> Assignment:
Retrieve each line that contains the word "section" from the entries below.

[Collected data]
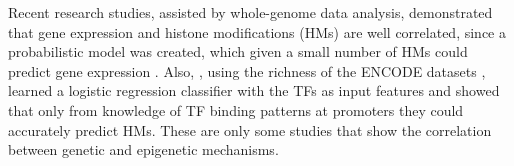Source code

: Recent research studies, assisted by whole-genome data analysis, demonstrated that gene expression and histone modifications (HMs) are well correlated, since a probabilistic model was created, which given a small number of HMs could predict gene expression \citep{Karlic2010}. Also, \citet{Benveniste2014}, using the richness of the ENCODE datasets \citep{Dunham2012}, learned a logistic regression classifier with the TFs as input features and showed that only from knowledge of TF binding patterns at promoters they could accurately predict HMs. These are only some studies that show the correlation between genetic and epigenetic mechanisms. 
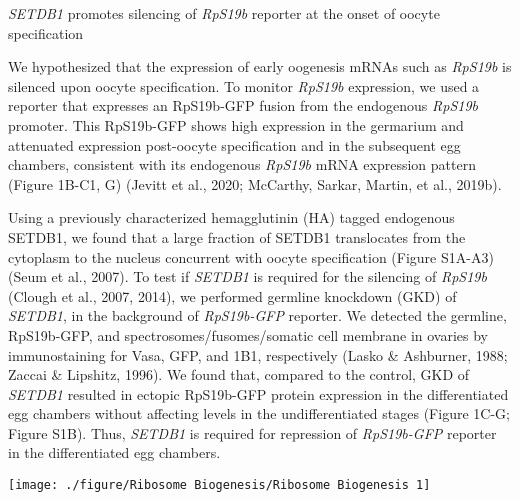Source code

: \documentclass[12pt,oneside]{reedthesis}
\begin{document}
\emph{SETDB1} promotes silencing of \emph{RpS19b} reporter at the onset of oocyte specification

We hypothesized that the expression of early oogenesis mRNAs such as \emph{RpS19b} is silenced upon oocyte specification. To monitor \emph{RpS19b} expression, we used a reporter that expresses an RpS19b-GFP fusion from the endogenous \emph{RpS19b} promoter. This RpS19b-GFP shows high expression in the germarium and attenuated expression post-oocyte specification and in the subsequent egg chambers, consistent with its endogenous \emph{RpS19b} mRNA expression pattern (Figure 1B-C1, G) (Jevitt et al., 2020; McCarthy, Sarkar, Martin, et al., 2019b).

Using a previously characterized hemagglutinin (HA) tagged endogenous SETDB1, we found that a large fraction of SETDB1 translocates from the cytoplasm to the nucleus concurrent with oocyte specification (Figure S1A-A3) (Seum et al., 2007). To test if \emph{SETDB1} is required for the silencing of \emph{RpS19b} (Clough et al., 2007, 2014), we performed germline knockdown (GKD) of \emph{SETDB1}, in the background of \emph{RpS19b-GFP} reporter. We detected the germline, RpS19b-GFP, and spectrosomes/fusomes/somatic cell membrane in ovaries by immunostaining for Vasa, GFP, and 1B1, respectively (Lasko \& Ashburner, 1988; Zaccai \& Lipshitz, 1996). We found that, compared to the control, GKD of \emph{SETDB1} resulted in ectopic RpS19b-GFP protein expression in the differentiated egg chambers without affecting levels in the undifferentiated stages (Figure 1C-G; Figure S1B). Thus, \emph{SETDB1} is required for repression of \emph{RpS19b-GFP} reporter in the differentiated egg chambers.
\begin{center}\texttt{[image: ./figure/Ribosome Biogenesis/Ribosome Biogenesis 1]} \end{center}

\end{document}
---
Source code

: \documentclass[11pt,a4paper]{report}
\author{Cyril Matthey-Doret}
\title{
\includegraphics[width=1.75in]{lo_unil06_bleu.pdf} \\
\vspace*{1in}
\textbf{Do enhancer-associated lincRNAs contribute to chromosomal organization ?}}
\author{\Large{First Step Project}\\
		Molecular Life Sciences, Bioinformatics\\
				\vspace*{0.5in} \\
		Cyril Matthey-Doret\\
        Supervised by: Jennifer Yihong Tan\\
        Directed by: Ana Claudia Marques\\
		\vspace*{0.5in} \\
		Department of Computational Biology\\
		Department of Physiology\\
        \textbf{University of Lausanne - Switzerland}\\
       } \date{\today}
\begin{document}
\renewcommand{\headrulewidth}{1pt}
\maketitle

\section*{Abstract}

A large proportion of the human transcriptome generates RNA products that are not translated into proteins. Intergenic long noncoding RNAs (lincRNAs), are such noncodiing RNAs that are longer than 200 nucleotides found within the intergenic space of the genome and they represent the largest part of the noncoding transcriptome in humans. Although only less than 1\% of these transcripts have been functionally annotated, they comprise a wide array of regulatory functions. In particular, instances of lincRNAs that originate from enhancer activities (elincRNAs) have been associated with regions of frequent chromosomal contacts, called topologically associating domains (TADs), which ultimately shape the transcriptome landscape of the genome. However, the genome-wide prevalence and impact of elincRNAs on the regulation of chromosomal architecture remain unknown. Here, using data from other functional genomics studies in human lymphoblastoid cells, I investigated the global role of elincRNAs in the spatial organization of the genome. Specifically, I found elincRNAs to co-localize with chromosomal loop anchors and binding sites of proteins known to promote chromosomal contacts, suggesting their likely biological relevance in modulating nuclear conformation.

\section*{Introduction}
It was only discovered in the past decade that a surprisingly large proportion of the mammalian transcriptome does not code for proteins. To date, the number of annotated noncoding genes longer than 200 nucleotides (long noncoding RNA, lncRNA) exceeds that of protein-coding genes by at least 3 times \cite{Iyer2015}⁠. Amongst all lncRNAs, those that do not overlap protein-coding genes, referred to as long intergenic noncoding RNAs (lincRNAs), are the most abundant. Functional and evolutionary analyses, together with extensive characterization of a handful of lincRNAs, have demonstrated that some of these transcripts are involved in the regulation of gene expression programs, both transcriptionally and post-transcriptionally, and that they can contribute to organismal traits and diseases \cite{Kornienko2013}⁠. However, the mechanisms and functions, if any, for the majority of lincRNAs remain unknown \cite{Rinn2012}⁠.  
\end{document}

> Exercise output:
\section*{Abstract}
\section*{Introduction}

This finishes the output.